## Exercise description
Exactly as they appear below, repeat the lines from the one with "we group parallel" through the one with "[pyonfx code](https://github.com/CoffeeStraw/PyonFX)", and no others.

==============================

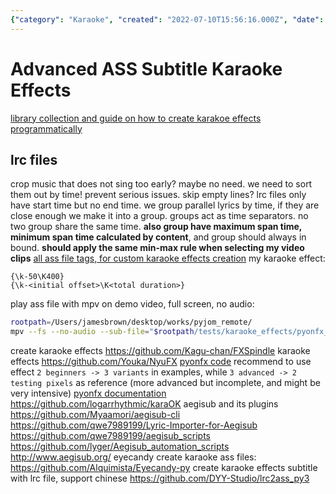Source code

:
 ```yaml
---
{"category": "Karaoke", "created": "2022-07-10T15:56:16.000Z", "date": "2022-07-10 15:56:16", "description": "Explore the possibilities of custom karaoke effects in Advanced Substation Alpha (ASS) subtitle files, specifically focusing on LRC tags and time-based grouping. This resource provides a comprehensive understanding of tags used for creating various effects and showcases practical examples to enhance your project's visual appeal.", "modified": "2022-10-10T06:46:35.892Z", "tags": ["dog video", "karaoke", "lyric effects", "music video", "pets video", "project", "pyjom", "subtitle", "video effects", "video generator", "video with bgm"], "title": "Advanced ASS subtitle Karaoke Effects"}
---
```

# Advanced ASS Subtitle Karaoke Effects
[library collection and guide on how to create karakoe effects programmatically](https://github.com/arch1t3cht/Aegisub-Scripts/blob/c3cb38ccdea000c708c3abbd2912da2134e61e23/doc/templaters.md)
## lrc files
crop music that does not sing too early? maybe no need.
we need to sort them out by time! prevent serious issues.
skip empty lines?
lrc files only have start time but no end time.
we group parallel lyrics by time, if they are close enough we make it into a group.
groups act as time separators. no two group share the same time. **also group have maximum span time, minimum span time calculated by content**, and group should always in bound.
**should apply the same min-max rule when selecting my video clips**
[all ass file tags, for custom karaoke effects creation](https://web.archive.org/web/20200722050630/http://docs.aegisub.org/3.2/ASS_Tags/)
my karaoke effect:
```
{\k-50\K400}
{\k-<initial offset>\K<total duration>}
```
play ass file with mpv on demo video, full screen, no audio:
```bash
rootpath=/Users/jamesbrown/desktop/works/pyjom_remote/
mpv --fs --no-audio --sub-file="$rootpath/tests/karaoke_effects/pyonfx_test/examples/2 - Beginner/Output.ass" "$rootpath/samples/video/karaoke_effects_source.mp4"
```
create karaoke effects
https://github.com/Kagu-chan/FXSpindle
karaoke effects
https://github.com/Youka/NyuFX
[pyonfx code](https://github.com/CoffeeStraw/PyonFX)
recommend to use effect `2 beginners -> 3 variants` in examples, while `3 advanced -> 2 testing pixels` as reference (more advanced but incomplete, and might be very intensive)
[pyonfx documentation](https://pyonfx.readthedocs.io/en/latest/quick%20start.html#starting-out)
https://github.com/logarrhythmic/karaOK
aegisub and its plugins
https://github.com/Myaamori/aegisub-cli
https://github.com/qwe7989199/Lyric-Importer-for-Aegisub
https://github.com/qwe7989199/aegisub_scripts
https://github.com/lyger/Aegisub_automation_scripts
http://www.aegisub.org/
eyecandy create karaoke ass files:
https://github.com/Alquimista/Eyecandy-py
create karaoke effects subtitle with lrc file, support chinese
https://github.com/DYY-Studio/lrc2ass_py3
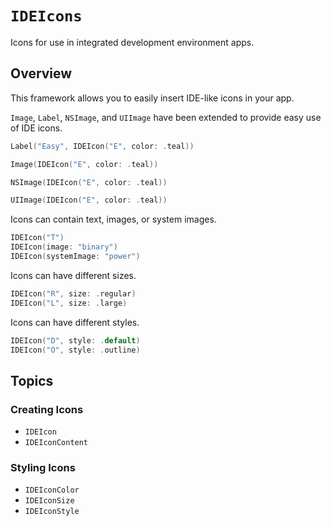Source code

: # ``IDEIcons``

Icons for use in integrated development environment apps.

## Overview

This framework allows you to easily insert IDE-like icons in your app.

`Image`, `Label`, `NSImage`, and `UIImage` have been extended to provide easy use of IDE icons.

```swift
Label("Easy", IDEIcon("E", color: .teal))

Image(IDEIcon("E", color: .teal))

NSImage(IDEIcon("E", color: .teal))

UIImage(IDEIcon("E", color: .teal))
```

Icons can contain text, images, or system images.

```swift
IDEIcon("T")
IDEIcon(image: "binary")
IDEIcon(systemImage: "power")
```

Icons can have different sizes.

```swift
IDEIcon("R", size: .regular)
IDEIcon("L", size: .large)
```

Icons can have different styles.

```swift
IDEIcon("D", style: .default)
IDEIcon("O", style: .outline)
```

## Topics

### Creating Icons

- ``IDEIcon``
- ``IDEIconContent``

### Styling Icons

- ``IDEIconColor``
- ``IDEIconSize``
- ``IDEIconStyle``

==============================

## Answer for the task
we group parallel lyrics by time, if they are close enough we make it into a group.
groups act as time separators. no two group share the same time. **also group have maximum span time, minimum span time calculated by content**, and group should always in bound.
**should apply the same min-max rule when selecting my video clips**
[all ass file tags, for custom karaoke effects creation](https://web.archive.org/web/20200722050630/http://docs.aegisub.org/3.2/ASS_Tags/)
my karaoke effect:
```
{\k-50\K400}
{\k-<initial offset>\K<total duration>}
```
play ass file with mpv on demo video, full screen, no audio:
```bash
rootpath=/Users/jamesbrown/desktop/works/pyjom_remote/
mpv --fs --no-audio --sub-file="$rootpath/tests/karaoke_effects/pyonfx_test/examples/2 - Beginner/Output.ass" "$rootpath/samples/video/karaoke_effects_source.mp4"
```
create karaoke effects
https://github.com/Kagu-chan/FXSpindle
karaoke effects
https://github.com/Youka/NyuFX
[pyonfx code](https://github.com/CoffeeStraw/PyonFX)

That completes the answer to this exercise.